Senators demand Job Corps safety improvements

job-corps-logoWASHINGTON, D.C. — Senate labor committee Chairman Lamar Alexander (R-Tenn.) and employment and workplace safety subcommittee chairman Sen. Johnny Isakson (R-Ga.) on Sept. 18 called for the Department of Labor (DOL) to resolve safety failures in its Job Corps program, after two students were murdered in separate attacks at Job Corps centers this year. The Job Corps program is the nation’s largest education and vocational program for at-risk youth.

In a letter to Labor Secretary Thomas Perez, the senators wrote, “Recent reports of violence suggest there are major problems in Job Corps’ ability to keep its students and staff safe.”

They ask Perez to provide information on what the Department of Labor is doing to ensure safety at Job Corps centers, where many high school age students both live and study.

In February, the DOL Office for Inspector General (OIG) issued a report that found Job Corps center management was not consistently enforcing the zero tolerance policy for violence and have allowed potentially dangerous students to remain enrolled.

The OIG also made recommendations to address these problems. In 2015, there have been two students murdered at Job Corps centers in St. Louis, Mo., and Homestead, Fla.

The letter asks a series of questions about the status of those actions recommended by the OIG report as well as what DOL is doing to respond to the recent murders of Job Corps students, in order to make timely and meaningful changes and keep students safe.

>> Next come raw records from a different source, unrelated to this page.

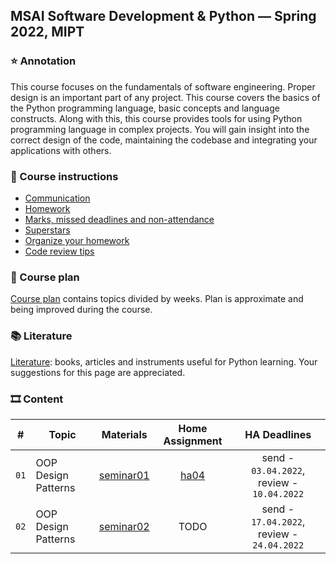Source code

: ## MSAI Software Development & Python — Spring 2022, MIPT

### ⭐ Annotation

This course focuses on the fundamentals of software engineering. Proper design is an important part of any project.
This course covers the basics of the Python programming language, basic concepts and language constructs.
Along with this, this course provides tools for using Python programming language in complex projects.
You will gain insight into the correct design of the code, maintaining the codebase and integrating your applications with others.


### 📜 Course instructions

- [Communication](/docs/course-instructions.md#communication)
- [Homework](/docs/course-instructions.md#homework)
- [Marks, missed deadlines and non-attendance](/docs/course-instructions.md#marks-missed-deadlines-and-non-attendance)
- [Superstars](/docs/course-instructions.md#superstars)
- [Organize your homework](/docs/organize-your-homework.md)
- [Code review tips](/docs/code-review-tips.md)


### 🧪 Course plan

[Course plan](https://docs.google.com/spreadsheets/d/1c5XwYjlHEMzss1aDqfOCiQ4AMHENj7TksRL03eszhUk/edit?usp=sharing) contains topics divided by weeks. Plan is approximate and being improved during the course.


### 📚 Literature

[Literature](/docs/literature.md): books, articles and instruments useful for Python learning. Your suggestions for this page are appreciated.


### 🎞 Content

| # | Topic | Materials | Home Assignment | HA Deadlines |
|:-:| ----- |:---------:|:---------------:|:------------:|
| `01` | OOP Design Patterns | [seminar01](/week01_oop_design_patterns/seminar) | [ha04](https://docs.google.com/forms/d/e/1FAIpQLSeFMMhzQpOTDHps4HOFhntkh0v3BliFRqURkj354rnNWfg2jA/viewform?usp=sf_link) | send - `03.04.2022`, review - `10.04.2022` |
| `02` | OOP Design Patterns | [seminar02](/week02_oop_design_patterns/seminar) | TODO | send - `17.04.2022`, review - `24.04.2022` |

In part, the letter notes:

  • In February 2015, the DOL OIG issued a report that found systemic weaknesses in safety protocols at all 125 Job Corps centers across the country.
  • The DOL OIG reviewed security logs for 11 selected centers and identified 277 students who had committed potential Level I or Level II infractions.
  • Fifty-eight of those 277 potential violations committed by students were not recorded in the appropriate system, nor was there any evidence to show required disciplinary action was taken, and 41 were incorrectly downgraded to lesser infractions.
  • According to the OIG report, management at Job Corps centers wanted to give students who committed serious misconduct a second chance or were trying to avoid negative performance outcomes. Regardless of management’s intent, their actions threatened the safety of Job Corps students and staff. For example, one center in Tulsa failed to investigate or take disciplinary action when a student was found with illegal drugs, a Level I offense that should have resulted in expulsion from the program. Instead, the student was allowed to remain in the program until he assaulted another student 12 days later.
  • In April, a Job Corps student was shot and killed in his dormitory at the St. Louis Job Corps center. Another Job Corps student was charged with his murder. A student interviewed by the St. Louis Post Dispatch said he had heard rumors that some students had concealed weapons, but he never saw security use their hand-held metal detector.
  • In July, another Job Corps student was found gruesomely murdered by a machete outside the Homestead Job Corps center in Florida. In August, four of his fellow Job Corps students were charged with the murder. According to news reports, law enforcement sources said the students charged with murder were known as bullies at the Home-stead Job Corps center, and one of the students is believed to have dealt drugs. The Miami Herald reported that the 17 year-old victim was known as a peaceful boy.

The safety failures of the Job Corps program demand immediate attention, and the Committee would like to know what steps are being taken to improve safety.